TASK TO COMPLETE> In the entries below, return only the line containing "만약 Unicycle 클래스에서" and those after it, exactly, through the last line.

DATA SUPPLIED>

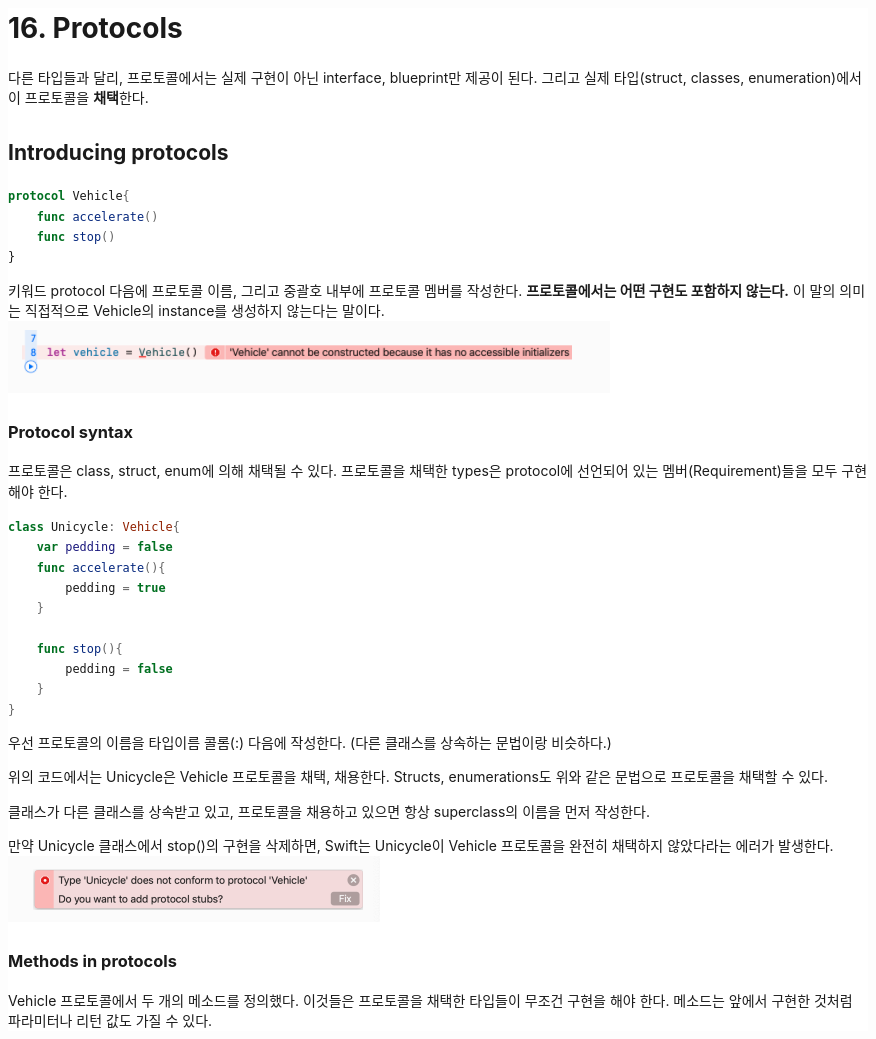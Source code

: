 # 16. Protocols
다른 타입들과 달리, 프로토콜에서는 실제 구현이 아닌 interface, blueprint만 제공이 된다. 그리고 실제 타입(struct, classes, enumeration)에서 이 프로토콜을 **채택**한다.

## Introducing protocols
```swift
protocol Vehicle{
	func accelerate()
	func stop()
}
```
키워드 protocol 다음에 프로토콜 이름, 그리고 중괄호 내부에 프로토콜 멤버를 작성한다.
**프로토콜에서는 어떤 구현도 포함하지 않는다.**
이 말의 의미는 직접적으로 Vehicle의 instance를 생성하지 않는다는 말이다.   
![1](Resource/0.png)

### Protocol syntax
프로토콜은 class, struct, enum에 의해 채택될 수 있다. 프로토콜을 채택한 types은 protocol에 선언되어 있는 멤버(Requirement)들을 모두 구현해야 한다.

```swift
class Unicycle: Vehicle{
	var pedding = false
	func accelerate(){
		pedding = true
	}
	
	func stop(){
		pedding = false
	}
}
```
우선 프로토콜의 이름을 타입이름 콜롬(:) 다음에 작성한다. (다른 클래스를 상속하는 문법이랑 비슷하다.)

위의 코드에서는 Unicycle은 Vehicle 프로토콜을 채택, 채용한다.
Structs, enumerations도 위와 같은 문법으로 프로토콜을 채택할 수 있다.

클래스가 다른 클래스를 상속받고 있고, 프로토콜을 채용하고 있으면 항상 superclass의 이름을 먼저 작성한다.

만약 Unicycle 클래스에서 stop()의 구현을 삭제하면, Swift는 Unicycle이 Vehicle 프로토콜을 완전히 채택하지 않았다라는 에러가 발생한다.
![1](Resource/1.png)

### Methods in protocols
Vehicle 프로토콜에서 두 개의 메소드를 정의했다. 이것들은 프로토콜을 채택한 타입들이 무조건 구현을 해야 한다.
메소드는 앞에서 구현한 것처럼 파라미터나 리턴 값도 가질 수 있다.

REPLY TO THE TASK>
만약 Unicycle 클래스에서 stop()의 구현을 삭제하면, Swift는 Unicycle이 Vehicle 프로토콜을 완전히 채택하지 않았다라는 에러가 발생한다.
![1](Resource/1.png)

### Methods in protocols
Vehicle 프로토콜에서 두 개의 메소드를 정의했다. 이것들은 프로토콜을 채택한 타입들이 무조건 구현을 해야 한다.
메소드는 앞에서 구현한 것처럼 파라미터나 리턴 값도 가질 수 있다.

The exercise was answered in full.